§ Work instruction
Which lines run from the one containing "- [https://media.twitter.com](https://media.twitter.com)" through the end of the material? Transcribe them word for word, and only them.

§ Provided entries
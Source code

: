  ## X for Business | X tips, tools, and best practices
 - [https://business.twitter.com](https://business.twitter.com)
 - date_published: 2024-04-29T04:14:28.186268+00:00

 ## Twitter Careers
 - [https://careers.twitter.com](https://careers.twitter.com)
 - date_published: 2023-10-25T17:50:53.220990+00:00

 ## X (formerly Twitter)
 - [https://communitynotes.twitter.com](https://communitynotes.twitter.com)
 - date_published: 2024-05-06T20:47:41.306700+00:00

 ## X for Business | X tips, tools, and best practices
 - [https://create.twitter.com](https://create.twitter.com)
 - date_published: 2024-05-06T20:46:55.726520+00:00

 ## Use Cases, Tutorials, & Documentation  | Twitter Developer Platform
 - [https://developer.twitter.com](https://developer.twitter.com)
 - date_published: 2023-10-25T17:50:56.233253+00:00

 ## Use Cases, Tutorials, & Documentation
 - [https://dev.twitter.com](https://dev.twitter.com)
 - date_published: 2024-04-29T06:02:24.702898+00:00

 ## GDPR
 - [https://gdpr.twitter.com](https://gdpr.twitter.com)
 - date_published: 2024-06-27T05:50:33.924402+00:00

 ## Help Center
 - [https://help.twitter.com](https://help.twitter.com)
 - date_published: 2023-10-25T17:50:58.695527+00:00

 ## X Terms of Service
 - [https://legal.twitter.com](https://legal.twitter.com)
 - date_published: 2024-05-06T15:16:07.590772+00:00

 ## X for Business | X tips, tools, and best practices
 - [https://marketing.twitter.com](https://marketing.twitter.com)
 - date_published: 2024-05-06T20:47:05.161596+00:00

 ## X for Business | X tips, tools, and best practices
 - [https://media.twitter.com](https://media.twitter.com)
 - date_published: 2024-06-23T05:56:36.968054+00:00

§ The completed task
 - [https://media.twitter.com](https://media.twitter.com)
 - date_published: 2024-06-23T05:56:36.968054+00:00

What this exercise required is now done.